### TASK GOAL
Could you copy the records below exactly, leaving out any pictures they include?

### Source texts of formatted documents

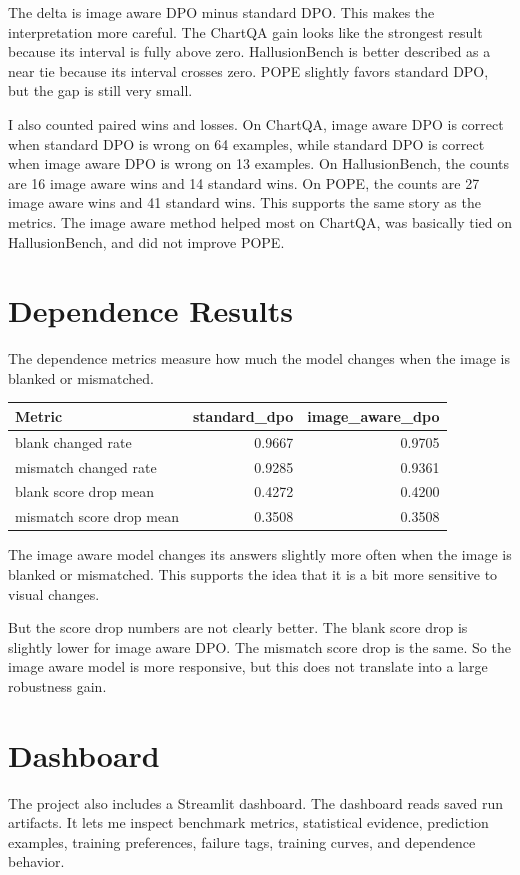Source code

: \documentclass{article}
\begin{document}
The delta is image aware DPO minus standard DPO.
This makes the interpretation more careful.
The ChartQA gain looks like the strongest result because its interval is fully above zero.
HallusionBench is better described as a near tie because its interval crosses zero.
POPE slightly favors standard DPO, but the gap is still very small.

I also counted paired wins and losses.
On ChartQA, image aware DPO is correct when standard DPO is wrong on 64 examples, while standard DPO is correct when image aware DPO is wrong on 13 examples.
On HallusionBench, the counts are 16 image aware wins and 14 standard wins.
On POPE, the counts are 27 image aware wins and 41 standard wins.
This supports the same story as the metrics.
The image aware method helped most on ChartQA, was basically tied on HallusionBench, and did not improve POPE.

\section{Dependence Results}
The dependence metrics measure how much the model changes when the image is blanked or mismatched.

\begin{center}
\begin{tabular}{lrr}
\toprule
Metric & standard\_dpo & image\_aware\_dpo \\
\midrule
blank changed rate & 0.9667 & 0.9705 \\
mismatch changed rate & 0.9285 & 0.9361 \\
blank score drop mean & 0.4272 & 0.4200 \\
mismatch score drop mean & 0.3508 & 0.3508 \\
\bottomrule
\end{tabular}
\end{center}

The image aware model changes its answers slightly more often when the image is blanked or mismatched.
This supports the idea that it is a bit more sensitive to visual changes.

But the score drop numbers are not clearly better.
The blank score drop is slightly lower for image aware DPO.
The mismatch score drop is the same.
So the image aware model is more responsive, but this does not translate into a large robustness gain.

\section{Dashboard}
The project also includes a Streamlit dashboard.
The dashboard reads saved run artifacts.
It lets me inspect benchmark metrics, statistical evidence, prediction examples, training preferences, failure tags, training curves, and dependence behavior.
\end{document}

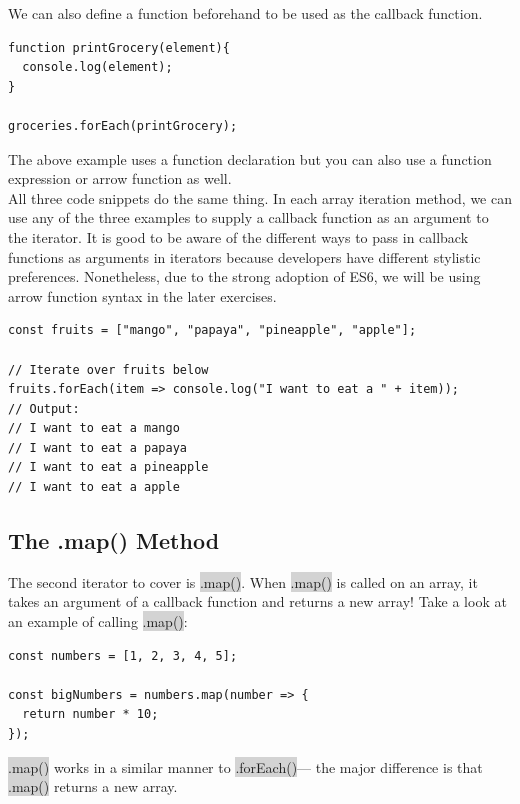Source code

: \documentclass[11pt]{article}
\begin{document}
We can also define a function beforehand to be used as the callback function.
\begin{lstlisting}
function printGrocery(element){
  console.log(element);
}

groceries.forEach(printGrocery);
\end{lstlisting}
The above example uses a function declaration but you can also use a function expression or arrow function as well. \\
\newline
All three code snippets do the same thing. In each array iteration method, we can use any of the three examples to supply a callback function as an argument to the iterator. It is good to be aware of the different ways to pass in callback functions as arguments in iterators because developers have different stylistic preferences. Nonetheless, due to the strong adoption of ES6, we will be using arrow function syntax in the later exercises.
\begin{lstlisting}
const fruits = ["mango", "papaya", "pineapple", "apple"];

// Iterate over fruits below
fruits.forEach(item => console.log("I want to eat a " + item));
// Output: 
// I want to eat a mango
// I want to eat a papaya
// I want to eat a pineapple
// I want to eat a apple
\end{lstlisting}



\subsection{The .map() Method} 
The second iterator to cover is \colorbox{lightgray}{.map()}. When \colorbox{lightgray}{.map()} is called on an array, it takes an argument of a callback function and returns a new array! Take a look at an example of calling \colorbox{lightgray}{.map()}:
\begin{lstlisting}
const numbers = [1, 2, 3, 4, 5]; 

const bigNumbers = numbers.map(number => {
  return number * 10;
});
\end{lstlisting}
\colorbox{lightgray}{.map()} works in a similar manner to \colorbox{lightgray}{.forEach()}— the major difference is that \colorbox{lightgray}{.map()} returns a new array.
\end{document}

### OUTPUT BELOW
Source code

: \documentclass{article}
\begin{document}
The delta is image aware DPO minus standard DPO.
This makes the interpretation more careful.
The ChartQA gain looks like the strongest result because its interval is fully above zero.
HallusionBench is better described as a near tie because its interval crosses zero.
POPE slightly favors standard DPO, but the gap is still very small.

I also counted paired wins and losses.
On ChartQA, image aware DPO is correct when standard DPO is wrong on 64 examples, while standard DPO is correct when image aware DPO is wrong on 13 examples.
On HallusionBench, the counts are 16 image aware wins and 14 standard wins.
On POPE, the counts are 27 image aware wins and 41 standard wins.
This supports the same story as the metrics.
The image aware method helped most on ChartQA, was basically tied on HallusionBench, and did not improve POPE.

\section{Dependence Results}
The dependence metrics measure how much the model changes when the image is blanked or mismatched.

\begin{center}
\begin{tabular}{lrr}
\toprule
Metric & standard\_dpo & image\_aware\_dpo \\
\midrule
blank changed rate & 0.9667 & 0.9705 \\
mismatch changed rate & 0.9285 & 0.9361 \\
blank score drop mean & 0.4272 & 0.4200 \\
mismatch score drop mean & 0.3508 & 0.3508 \\
\bottomrule
\end{tabular}
\end{center}

The image aware model changes its answers slightly more often when the image is blanked or mismatched.
This supports the idea that it is a bit more sensitive to visual changes.

But the score drop numbers are not clearly better.
The blank score drop is slightly lower for image aware DPO.
The mismatch score drop is the same.
So the image aware model is more responsive, but this does not translate into a large robustness gain.

\section{Dashboard}
The project also includes a Streamlit dashboard.
The dashboard reads saved run artifacts.
It lets me inspect benchmark metrics, statistical evidence, prediction examples, training preferences, failure tags, training curves, and dependence behavior.
\end{document}

Source code

: \documentclass[11pt]{article}
\begin{document}
We can also define a function beforehand to be used as the callback function.
\begin{lstlisting}
function printGrocery(element){
  console.log(element);
}

groceries.forEach(printGrocery);
\end{lstlisting}
The above example uses a function declaration but you can also use a function expression or arrow function as well. \\
\newline
All three code snippets do the same thing. In each array iteration method, we can use any of the three examples to supply a callback function as an argument to the iterator. It is good to be aware of the different ways to pass in callback functions as arguments in iterators because developers have different stylistic preferences. Nonetheless, due to the strong adoption of ES6, we will be using arrow function syntax in the later exercises.
\begin{lstlisting}
const fruits = ["mango", "papaya", "pineapple", "apple"];

// Iterate over fruits below
fruits.forEach(item => console.log("I want to eat a " + item));
// Output: 
// I want to eat a mango
// I want to eat a papaya
// I want to eat a pineapple
// I want to eat a apple
\end{lstlisting}



\subsection{The .map() Method} 
The second iterator to cover is \colorbox{lightgray}{.map()}. When \colorbox{lightgray}{.map()} is called on an array, it takes an argument of a callback function and returns a new array! Take a look at an example of calling \colorbox{lightgray}{.map()}:
\begin{lstlisting}
const numbers = [1, 2, 3, 4, 5]; 

const bigNumbers = numbers.map(number => {
  return number * 10;
});
\end{lstlisting}
\colorbox{lightgray}{.map()} works in a similar manner to \colorbox{lightgray}{.forEach()}— the major difference is that \colorbox{lightgray}{.map()} returns a new array.
\end{document}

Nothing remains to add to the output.